§ **WHAT IS REQUIRED**
Return only the stretch of the material below that begins with the line containing "- Запустите ноутбук под названием Run.ipynb" and ends with the line containing "- Информация о", exactly; both of those lines belong to it.

§ **RECORDED INFORMATION**
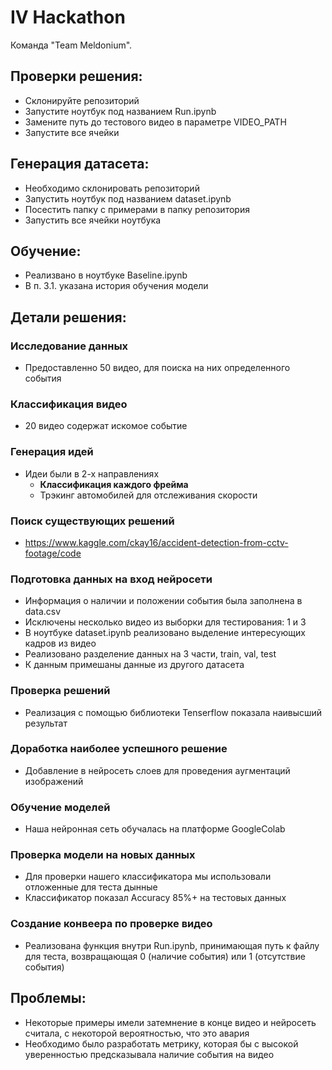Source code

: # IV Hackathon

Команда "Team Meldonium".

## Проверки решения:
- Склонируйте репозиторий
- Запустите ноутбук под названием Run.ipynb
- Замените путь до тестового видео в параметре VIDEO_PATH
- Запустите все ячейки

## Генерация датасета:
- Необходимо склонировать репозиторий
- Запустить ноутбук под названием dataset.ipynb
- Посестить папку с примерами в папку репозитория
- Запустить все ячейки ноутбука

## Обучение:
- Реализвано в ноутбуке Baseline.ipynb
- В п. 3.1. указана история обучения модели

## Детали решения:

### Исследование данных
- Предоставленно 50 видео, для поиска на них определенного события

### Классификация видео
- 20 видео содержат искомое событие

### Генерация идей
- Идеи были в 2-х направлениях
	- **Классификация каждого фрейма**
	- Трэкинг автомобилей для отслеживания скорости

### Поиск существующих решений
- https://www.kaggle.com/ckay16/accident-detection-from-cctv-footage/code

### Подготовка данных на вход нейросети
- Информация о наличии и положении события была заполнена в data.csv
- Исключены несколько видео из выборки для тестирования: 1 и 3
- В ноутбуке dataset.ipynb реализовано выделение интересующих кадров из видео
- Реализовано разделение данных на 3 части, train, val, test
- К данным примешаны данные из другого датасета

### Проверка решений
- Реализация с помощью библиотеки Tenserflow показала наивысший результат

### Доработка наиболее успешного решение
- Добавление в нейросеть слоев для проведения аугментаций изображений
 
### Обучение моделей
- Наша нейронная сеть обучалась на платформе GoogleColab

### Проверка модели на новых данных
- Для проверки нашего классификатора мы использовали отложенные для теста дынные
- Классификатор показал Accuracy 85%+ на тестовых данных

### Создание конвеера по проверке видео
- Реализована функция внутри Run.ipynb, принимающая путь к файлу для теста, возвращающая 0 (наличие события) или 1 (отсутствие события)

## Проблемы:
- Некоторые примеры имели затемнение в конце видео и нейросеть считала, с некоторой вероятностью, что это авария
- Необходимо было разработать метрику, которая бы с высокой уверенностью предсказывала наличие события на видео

§ **RESPONSE**
- Запустите ноутбук под названием Run.ipynb
- Замените путь до тестового видео в параметре VIDEO_PATH
- Запустите все ячейки

## Генерация датасета:
- Необходимо склонировать репозиторий
- Запустить ноутбук под названием dataset.ipynb
- Посестить папку с примерами в папку репозитория
- Запустить все ячейки ноутбука

## Обучение:
- Реализвано в ноутбуке Baseline.ipynb
- В п. 3.1. указана история обучения модели

## Детали решения:

### Исследование данных
- Предоставленно 50 видео, для поиска на них определенного события

### Классификация видео
- 20 видео содержат искомое событие

### Генерация идей
- Идеи были в 2-х направлениях
	- **Классификация каждого фрейма**
	- Трэкинг автомобилей для отслеживания скорости

### Поиск существующих решений
- https://www.kaggle.com/ckay16/accident-detection-from-cctv-footage/code

### Подготовка данных на вход нейросети
- Информация о наличии и положении события была заполнена в data.csv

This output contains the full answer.